Barbara Leonardi

James Hogg in the Nineteenth-Century American Periodical Press: Promoting Social Diversity and Democratic Values

This paper highlights Hogg’s significant presence in the American periodical and newspaper press during the first half of the nineteenth century, exposing how a more lenient perception of norms of politeness moved the reviewers’ attention to Hogg’s writing talent. Scottish reviewers tended to emphasise Hogg’s social origin as the cause for his lack of delicacy, while in North America,  Hogg’s humble origins and outstanding writing career assumed an important political agenda, particularly in those periodicals that advocated the end of slavery and the emancipation of Afroamerican citizens through education.
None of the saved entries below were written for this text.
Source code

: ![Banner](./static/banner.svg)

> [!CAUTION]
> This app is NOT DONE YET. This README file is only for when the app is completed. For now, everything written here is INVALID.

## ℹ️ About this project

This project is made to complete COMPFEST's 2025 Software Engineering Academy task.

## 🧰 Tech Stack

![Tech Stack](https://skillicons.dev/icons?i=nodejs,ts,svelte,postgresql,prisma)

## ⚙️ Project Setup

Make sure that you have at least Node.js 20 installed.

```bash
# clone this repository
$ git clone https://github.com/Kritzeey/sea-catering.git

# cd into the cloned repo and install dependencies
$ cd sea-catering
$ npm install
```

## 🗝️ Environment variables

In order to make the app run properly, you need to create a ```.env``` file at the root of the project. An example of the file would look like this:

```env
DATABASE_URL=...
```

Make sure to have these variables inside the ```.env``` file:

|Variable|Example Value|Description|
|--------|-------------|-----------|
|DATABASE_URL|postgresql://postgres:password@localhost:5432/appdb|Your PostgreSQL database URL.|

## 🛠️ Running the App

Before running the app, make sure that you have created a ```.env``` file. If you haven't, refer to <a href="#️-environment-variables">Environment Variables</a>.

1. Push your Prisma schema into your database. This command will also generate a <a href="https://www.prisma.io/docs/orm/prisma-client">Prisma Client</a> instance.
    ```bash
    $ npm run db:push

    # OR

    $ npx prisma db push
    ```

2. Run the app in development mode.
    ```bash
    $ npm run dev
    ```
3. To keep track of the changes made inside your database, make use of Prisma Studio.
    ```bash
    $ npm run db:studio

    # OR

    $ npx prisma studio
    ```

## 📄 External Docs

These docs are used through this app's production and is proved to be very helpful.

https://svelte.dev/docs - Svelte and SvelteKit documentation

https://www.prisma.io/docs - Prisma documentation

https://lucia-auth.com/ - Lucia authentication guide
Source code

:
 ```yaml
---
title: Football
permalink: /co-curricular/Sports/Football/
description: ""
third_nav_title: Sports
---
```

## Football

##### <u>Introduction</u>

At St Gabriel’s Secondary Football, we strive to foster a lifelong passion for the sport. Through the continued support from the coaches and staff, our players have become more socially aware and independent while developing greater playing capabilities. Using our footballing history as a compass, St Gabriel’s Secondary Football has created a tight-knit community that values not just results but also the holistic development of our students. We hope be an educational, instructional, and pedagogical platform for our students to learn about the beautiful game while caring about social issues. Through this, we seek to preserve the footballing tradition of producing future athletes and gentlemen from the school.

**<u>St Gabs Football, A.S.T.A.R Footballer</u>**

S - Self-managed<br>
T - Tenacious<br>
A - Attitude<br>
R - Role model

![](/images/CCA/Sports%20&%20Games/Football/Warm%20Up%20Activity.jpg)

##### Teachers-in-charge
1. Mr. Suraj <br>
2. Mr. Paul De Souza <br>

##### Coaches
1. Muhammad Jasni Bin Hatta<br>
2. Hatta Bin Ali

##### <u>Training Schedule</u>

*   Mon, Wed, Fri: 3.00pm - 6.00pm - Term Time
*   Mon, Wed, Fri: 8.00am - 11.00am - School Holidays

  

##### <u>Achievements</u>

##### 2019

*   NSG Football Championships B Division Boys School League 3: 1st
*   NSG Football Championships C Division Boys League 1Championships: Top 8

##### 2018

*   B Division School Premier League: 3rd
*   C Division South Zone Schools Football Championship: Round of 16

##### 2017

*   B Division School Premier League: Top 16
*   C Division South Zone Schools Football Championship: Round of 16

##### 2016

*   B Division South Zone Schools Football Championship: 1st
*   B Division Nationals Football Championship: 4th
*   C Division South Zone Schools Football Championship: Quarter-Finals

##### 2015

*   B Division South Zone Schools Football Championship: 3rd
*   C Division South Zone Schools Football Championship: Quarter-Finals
Abolitionist periodicals were inclined to emphasise Hogg’s literary achievement from obscurity, setting his achievements as an example of resilience and democracy to ex Afro-American slaves. The American democratic ideals also enabled Hogg to re-engage with his own re-interpretation of the marriage plot, which promoted a socially and ethnically diverse society both in Britain and the growing United States of America. This paper provides an overview of where Hogg’s works and reviews appeared, before focusing on two specific texts which Hogg wrote especially for the American periodical press: the ballad ‘Bruce and the Spider’, and ‘Tales of Fathers and Daughters’, with the latter exhibiting Hogg’s transatlantic version of the marriage plot.